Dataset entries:
• • • •
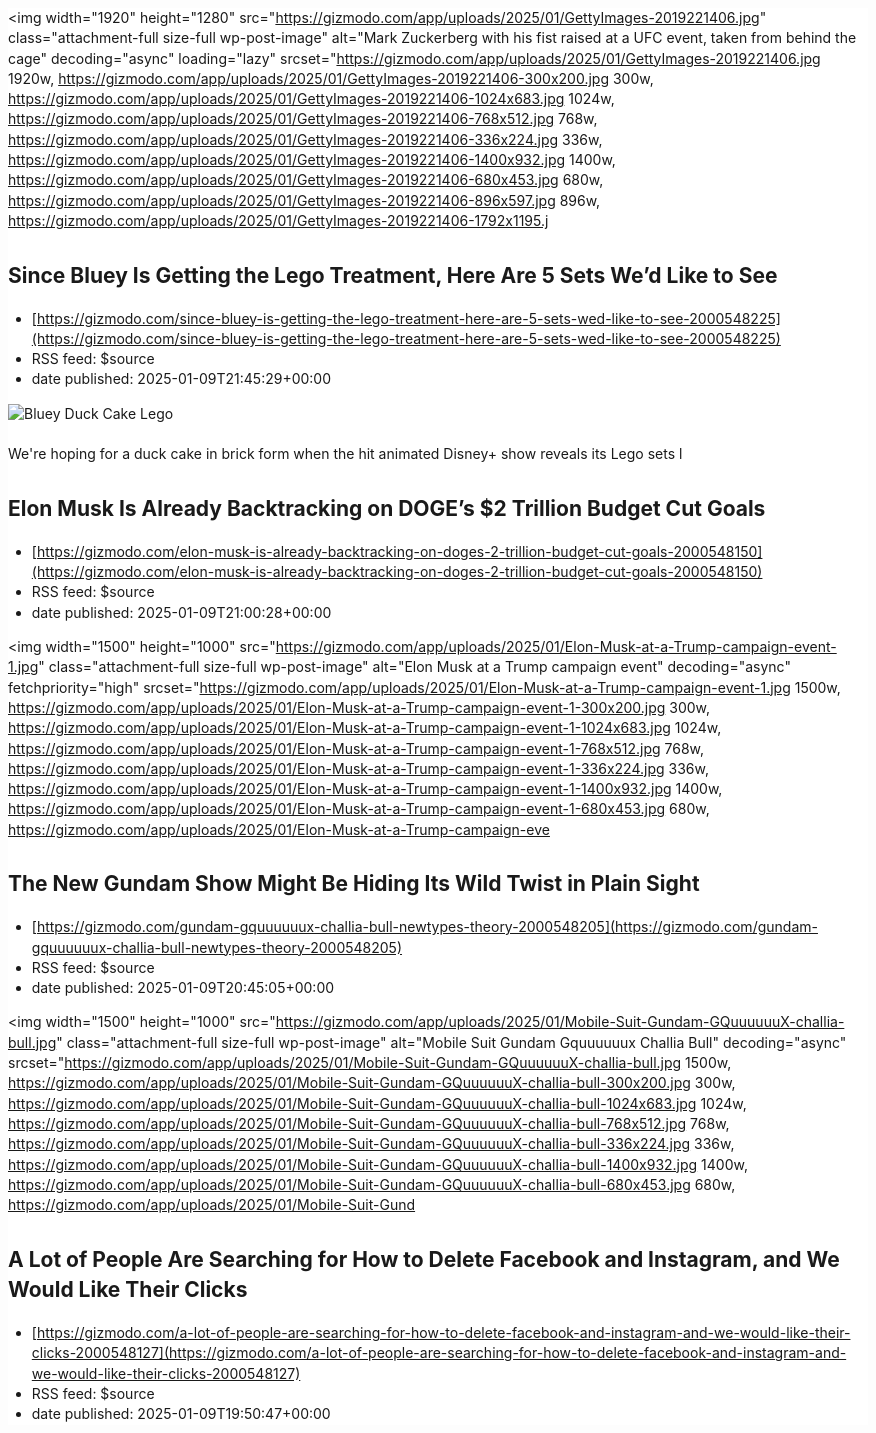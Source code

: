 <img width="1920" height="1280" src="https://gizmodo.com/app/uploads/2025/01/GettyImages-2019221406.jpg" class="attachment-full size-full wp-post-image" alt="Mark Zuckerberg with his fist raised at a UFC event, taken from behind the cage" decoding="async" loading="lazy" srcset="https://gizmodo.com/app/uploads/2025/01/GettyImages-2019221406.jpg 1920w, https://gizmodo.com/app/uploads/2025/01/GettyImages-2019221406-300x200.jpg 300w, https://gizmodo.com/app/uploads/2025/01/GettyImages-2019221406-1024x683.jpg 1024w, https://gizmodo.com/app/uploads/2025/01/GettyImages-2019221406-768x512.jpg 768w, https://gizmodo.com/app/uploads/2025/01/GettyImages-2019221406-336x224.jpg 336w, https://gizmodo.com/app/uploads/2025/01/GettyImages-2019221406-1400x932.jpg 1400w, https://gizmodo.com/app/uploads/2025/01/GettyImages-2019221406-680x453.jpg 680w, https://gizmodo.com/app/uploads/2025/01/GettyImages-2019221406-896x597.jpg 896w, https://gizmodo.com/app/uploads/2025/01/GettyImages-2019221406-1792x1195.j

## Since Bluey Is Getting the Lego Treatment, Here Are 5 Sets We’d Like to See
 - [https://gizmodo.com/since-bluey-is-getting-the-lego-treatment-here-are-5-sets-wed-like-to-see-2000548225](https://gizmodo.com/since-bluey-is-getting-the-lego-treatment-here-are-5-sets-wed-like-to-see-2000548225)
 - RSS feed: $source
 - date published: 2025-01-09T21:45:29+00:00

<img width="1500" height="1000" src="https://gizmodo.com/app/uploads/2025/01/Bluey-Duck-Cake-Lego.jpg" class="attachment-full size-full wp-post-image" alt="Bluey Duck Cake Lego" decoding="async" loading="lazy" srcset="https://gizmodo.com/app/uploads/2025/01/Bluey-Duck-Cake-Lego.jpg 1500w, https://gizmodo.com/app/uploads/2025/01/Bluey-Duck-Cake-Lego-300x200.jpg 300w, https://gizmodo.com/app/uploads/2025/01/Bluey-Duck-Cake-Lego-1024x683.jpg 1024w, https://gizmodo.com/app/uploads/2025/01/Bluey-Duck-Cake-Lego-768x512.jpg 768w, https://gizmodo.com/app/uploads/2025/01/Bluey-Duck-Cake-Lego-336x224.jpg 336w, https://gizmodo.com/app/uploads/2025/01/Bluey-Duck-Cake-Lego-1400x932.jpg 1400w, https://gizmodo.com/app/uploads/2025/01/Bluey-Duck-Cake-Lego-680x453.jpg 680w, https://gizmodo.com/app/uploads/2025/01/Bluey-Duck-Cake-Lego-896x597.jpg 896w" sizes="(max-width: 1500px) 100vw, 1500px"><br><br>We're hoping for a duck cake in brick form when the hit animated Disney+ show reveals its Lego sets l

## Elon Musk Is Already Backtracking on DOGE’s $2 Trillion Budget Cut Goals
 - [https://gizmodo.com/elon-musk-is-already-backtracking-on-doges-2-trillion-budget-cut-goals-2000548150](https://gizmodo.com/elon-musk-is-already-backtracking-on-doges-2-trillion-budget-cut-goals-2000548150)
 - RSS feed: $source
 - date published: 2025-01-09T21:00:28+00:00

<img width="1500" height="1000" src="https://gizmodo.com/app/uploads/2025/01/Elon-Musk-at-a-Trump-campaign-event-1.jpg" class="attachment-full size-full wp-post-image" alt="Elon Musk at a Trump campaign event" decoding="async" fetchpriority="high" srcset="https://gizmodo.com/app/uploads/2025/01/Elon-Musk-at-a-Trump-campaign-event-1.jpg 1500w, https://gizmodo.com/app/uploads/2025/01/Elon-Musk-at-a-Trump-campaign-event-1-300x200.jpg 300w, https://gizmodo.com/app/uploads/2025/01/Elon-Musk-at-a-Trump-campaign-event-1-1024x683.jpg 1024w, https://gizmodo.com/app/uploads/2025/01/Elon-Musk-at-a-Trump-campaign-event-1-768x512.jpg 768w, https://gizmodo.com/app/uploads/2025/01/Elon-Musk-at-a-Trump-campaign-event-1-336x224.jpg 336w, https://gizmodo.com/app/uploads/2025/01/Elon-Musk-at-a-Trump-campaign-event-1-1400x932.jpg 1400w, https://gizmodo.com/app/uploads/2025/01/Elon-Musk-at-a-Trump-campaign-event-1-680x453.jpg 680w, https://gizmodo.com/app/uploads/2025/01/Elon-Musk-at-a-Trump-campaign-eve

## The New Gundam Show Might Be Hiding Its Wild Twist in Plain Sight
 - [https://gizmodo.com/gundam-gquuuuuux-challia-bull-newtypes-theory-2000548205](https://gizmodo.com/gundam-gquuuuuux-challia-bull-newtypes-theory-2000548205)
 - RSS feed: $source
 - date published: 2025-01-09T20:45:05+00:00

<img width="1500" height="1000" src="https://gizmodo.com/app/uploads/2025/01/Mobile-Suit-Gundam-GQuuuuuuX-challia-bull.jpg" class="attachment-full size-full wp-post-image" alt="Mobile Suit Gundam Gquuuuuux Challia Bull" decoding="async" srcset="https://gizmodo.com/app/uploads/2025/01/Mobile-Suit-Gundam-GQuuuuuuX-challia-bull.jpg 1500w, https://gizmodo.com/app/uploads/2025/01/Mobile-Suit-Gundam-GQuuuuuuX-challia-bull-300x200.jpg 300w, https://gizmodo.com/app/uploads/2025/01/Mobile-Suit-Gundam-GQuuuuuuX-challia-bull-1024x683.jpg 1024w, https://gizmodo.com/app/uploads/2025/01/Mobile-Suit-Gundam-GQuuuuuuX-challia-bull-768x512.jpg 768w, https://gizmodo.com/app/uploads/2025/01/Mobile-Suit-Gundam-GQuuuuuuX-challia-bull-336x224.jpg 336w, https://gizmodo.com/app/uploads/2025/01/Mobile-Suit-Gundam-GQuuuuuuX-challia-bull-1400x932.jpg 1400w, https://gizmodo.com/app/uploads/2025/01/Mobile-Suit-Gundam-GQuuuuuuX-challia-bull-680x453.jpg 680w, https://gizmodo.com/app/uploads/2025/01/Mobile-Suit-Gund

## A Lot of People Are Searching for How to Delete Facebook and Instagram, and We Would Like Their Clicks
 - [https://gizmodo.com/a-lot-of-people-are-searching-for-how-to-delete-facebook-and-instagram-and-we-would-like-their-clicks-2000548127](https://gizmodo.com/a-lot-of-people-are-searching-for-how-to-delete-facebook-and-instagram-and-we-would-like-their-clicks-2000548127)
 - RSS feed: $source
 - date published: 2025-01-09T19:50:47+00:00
• • • •
Assigned task:
Line by line, write out the data above exactly, without the pictures.

Task answer:
Source code

: <img width="1920" height="1280" src="https://gizmodo.com/app/uploads/2025/01/GettyImages-2019221406.jpg" class="attachment-full size-full wp-post-image" alt="Mark Zuckerberg with his fist raised at a UFC event, taken from behind the cage" decoding="async" loading="lazy" srcset="https://gizmodo.com/app/uploads/2025/01/GettyImages-2019221406.jpg 1920w, https://gizmodo.com/app/uploads/2025/01/GettyImages-2019221406-300x200.jpg 300w, https://gizmodo.com/app/uploads/2025/01/GettyImages-2019221406-1024x683.jpg 1024w, https://gizmodo.com/app/uploads/2025/01/GettyImages-2019221406-768x512.jpg 768w, https://gizmodo.com/app/uploads/2025/01/GettyImages-2019221406-336x224.jpg 336w, https://gizmodo.com/app/uploads/2025/01/GettyImages-2019221406-1400x932.jpg 1400w, https://gizmodo.com/app/uploads/2025/01/GettyImages-2019221406-680x453.jpg 680w, https://gizmodo.com/app/uploads/2025/01/GettyImages-2019221406-896x597.jpg 896w, https://gizmodo.com/app/uploads/2025/01/GettyImages-2019221406-1792x1195.j

## Since Bluey Is Getting the Lego Treatment, Here Are 5 Sets We’d Like to See
 - [https://gizmodo.com/since-bluey-is-getting-the-lego-treatment-here-are-5-sets-wed-like-to-see-2000548225](https://gizmodo.com/since-bluey-is-getting-the-lego-treatment-here-are-5-sets-wed-like-to-see-2000548225)
 - RSS feed: $source
 - date published: 2025-01-09T21:45:29+00:00

<img width="1500" height="1000" src="https://gizmodo.com/app/uploads/2025/01/Bluey-Duck-Cake-Lego.jpg" class="attachment-full size-full wp-post-image" alt="Bluey Duck Cake Lego" decoding="async" loading="lazy" srcset="https://gizmodo.com/app/uploads/2025/01/Bluey-Duck-Cake-Lego.jpg 1500w, https://gizmodo.com/app/uploads/2025/01/Bluey-Duck-Cake-Lego-300x200.jpg 300w, https://gizmodo.com/app/uploads/2025/01/Bluey-Duck-Cake-Lego-1024x683.jpg 1024w, https://gizmodo.com/app/uploads/2025/01/Bluey-Duck-Cake-Lego-768x512.jpg 768w, https://gizmodo.com/app/uploads/2025/01/Bluey-Duck-Cake-Lego-336x224.jpg 336w, https://gizmodo.com/app/uploads/2025/01/Bluey-Duck-Cake-Lego-1400x932.jpg 1400w, https://gizmodo.com/app/uploads/2025/01/Bluey-Duck-Cake-Lego-680x453.jpg 680w, https://gizmodo.com/app/uploads/2025/01/Bluey-Duck-Cake-Lego-896x597.jpg 896w" sizes="(max-width: 1500px) 100vw, 1500px"><br><br>We're hoping for a duck cake in brick form when the hit animated Disney+ show reveals its Lego sets l

## Elon Musk Is Already Backtracking on DOGE’s $2 Trillion Budget Cut Goals
 - [https://gizmodo.com/elon-musk-is-already-backtracking-on-doges-2-trillion-budget-cut-goals-2000548150](https://gizmodo.com/elon-musk-is-already-backtracking-on-doges-2-trillion-budget-cut-goals-2000548150)
 - RSS feed: $source
 - date published: 2025-01-09T21:00:28+00:00

<img width="1500" height="1000" src="https://gizmodo.com/app/uploads/2025/01/Elon-Musk-at-a-Trump-campaign-event-1.jpg" class="attachment-full size-full wp-post-image" alt="Elon Musk at a Trump campaign event" decoding="async" fetchpriority="high" srcset="https://gizmodo.com/app/uploads/2025/01/Elon-Musk-at-a-Trump-campaign-event-1.jpg 1500w, https://gizmodo.com/app/uploads/2025/01/Elon-Musk-at-a-Trump-campaign-event-1-300x200.jpg 300w, https://gizmodo.com/app/uploads/2025/01/Elon-Musk-at-a-Trump-campaign-event-1-1024x683.jpg 1024w, https://gizmodo.com/app/uploads/2025/01/Elon-Musk-at-a-Trump-campaign-event-1-768x512.jpg 768w, https://gizmodo.com/app/uploads/2025/01/Elon-Musk-at-a-Trump-campaign-event-1-336x224.jpg 336w, https://gizmodo.com/app/uploads/2025/01/Elon-Musk-at-a-Trump-campaign-event-1-1400x932.jpg 1400w, https://gizmodo.com/app/uploads/2025/01/Elon-Musk-at-a-Trump-campaign-event-1-680x453.jpg 680w, https://gizmodo.com/app/uploads/2025/01/Elon-Musk-at-a-Trump-campaign-eve

## The New Gundam Show Might Be Hiding Its Wild Twist in Plain Sight
 - [https://gizmodo.com/gundam-gquuuuuux-challia-bull-newtypes-theory-2000548205](https://gizmodo.com/gundam-gquuuuuux-challia-bull-newtypes-theory-2000548205)
 - RSS feed: $source
 - date published: 2025-01-09T20:45:05+00:00

<img width="1500" height="1000" src="https://gizmodo.com/app/uploads/2025/01/Mobile-Suit-Gundam-GQuuuuuuX-challia-bull.jpg" class="attachment-full size-full wp-post-image" alt="Mobile Suit Gundam Gquuuuuux Challia Bull" decoding="async" srcset="https://gizmodo.com/app/uploads/2025/01/Mobile-Suit-Gundam-GQuuuuuuX-challia-bull.jpg 1500w, https://gizmodo.com/app/uploads/2025/01/Mobile-Suit-Gundam-GQuuuuuuX-challia-bull-300x200.jpg 300w, https://gizmodo.com/app/uploads/2025/01/Mobile-Suit-Gundam-GQuuuuuuX-challia-bull-1024x683.jpg 1024w, https://gizmodo.com/app/uploads/2025/01/Mobile-Suit-Gundam-GQuuuuuuX-challia-bull-768x512.jpg 768w, https://gizmodo.com/app/uploads/2025/01/Mobile-Suit-Gundam-GQuuuuuuX-challia-bull-336x224.jpg 336w, https://gizmodo.com/app/uploads/2025/01/Mobile-Suit-Gundam-GQuuuuuuX-challia-bull-1400x932.jpg 1400w, https://gizmodo.com/app/uploads/2025/01/Mobile-Suit-Gundam-GQuuuuuuX-challia-bull-680x453.jpg 680w, https://gizmodo.com/app/uploads/2025/01/Mobile-Suit-Gund

## A Lot of People Are Searching for How to Delete Facebook and Instagram, and We Would Like Their Clicks
 - [https://gizmodo.com/a-lot-of-people-are-searching-for-how-to-delete-facebook-and-instagram-and-we-would-like-their-clicks-2000548127](https://gizmodo.com/a-lot-of-people-are-searching-for-how-to-delete-facebook-and-instagram-and-we-would-like-their-clicks-2000548127)
 - RSS feed: $source
 - date published: 2025-01-09T19:50:47+00:00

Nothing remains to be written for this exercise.